Star-Bulletin Sports


Friday, August 20, 1999


P A D D L E B O A R D I N G




By Craig T. Kojima, Star-Bulletin
Race organizer Edmund Pestana is hoping that paddleboarding
can join other water sports enjoying a wave of popularity.



Afloat Again

After a four-year hiatus, the Duke Kahanamoku
World Championship Paddleboard Race is back—
and its organizer hopes the event can help
resuscitate interest in the sport

By Cindy Luis
Star-Bulletin

Tapa

The sport of paddleboarding can be compared to the size of the surf. Sometimes it's flat, other times there are huge swells.

Edmund Pestana is hoping paddleboarding will catch the wave of popularity that many other water sports are currently enjoying. The interest is such that Pestana has revived the Duke Kahanamoku World Championship Paddleboard Race after a four-year hiatus.

"I've seen the interest go up and down," said race director Pestana, water safety captain for the lifeguard Ocean Center in Waikiki. "The Molokai Race and the Catalina Race (off California) have pushed the interest in marathon races.

"After we stopped the Duke Race (in 1994), the sport went down.
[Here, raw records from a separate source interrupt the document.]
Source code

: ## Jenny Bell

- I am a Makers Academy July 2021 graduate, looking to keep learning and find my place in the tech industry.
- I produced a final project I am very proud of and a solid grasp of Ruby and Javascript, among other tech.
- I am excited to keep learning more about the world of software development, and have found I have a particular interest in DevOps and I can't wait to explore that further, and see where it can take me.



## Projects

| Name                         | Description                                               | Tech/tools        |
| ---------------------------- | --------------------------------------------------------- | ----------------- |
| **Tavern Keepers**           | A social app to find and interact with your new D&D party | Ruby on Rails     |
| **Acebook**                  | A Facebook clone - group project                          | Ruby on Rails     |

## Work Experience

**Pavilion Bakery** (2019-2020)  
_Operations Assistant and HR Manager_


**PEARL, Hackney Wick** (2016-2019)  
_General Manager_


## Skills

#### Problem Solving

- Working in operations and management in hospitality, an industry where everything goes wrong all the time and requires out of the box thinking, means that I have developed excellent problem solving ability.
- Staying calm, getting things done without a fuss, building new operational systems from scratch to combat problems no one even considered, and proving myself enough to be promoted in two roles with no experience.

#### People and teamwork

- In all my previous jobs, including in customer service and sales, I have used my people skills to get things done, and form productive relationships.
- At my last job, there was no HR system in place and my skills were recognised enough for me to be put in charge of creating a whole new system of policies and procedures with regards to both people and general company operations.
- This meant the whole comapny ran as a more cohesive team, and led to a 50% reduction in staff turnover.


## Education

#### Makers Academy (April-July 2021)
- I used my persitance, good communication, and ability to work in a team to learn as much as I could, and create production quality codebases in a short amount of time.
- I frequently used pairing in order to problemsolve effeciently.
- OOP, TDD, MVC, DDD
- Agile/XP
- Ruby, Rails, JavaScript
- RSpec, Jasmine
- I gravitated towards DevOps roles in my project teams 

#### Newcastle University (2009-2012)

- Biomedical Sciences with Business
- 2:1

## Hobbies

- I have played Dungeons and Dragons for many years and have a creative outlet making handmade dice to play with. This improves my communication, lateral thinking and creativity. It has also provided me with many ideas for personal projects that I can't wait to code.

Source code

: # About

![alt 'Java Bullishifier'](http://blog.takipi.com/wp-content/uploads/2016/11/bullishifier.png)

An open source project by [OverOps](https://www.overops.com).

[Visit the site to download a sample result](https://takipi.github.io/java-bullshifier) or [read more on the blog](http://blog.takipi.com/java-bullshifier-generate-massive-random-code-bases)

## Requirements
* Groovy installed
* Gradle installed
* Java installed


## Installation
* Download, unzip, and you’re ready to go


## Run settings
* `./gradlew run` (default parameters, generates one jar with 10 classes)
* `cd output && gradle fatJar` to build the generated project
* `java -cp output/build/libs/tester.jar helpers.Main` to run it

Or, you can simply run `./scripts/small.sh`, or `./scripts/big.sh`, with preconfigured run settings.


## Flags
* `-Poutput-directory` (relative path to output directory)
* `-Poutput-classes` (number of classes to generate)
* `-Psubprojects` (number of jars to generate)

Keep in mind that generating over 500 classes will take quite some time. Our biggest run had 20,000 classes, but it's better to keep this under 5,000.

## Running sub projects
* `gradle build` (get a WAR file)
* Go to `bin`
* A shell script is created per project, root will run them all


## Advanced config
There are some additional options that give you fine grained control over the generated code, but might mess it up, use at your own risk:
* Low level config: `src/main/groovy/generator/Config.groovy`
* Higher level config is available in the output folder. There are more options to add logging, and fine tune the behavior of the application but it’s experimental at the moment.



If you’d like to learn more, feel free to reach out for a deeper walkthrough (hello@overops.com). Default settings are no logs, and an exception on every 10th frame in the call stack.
But the sport needs a shot in the arm and I think it's on the way back up."


DUKE KAHANAMOKU
PADDLEBOARD RACE

Bullet When: Sunday, 11 a.m.
Bullet Where: Maunalua Bay to Honolulu Elks Lodge beach, Waikiki.
Bullet Course record: 1 hour, 14 minutes, 17 seconds, Laird Hamilton, 1991.
Bullet Ocean Sport Festival: Includes expression surf session, 9 a.m.; junior lifeguard state paddleboard championship, 2 p.m.; canoe surfing exhibition, 3 p.m. Appearances by cast members of Baywatch Hawaii.
Bullet Tickets: $15, includes poolside barbeque lunch and entertainment at the Elks Lodge. Benefit for Kumulokahi Canoe Committee, program for youth canoe paddling.
Bullet Information: 923-5722.


Previous Kahanamoku races have drawn nearly 100 competitors for the 9-mile event from Maunalua Bay to Waikiki. Pestana is expecting 60 for this Sunday's race, as well as some 25 entrants for the inaugural junior lifeguard state championship, a 1-mile race off San Souci Beach.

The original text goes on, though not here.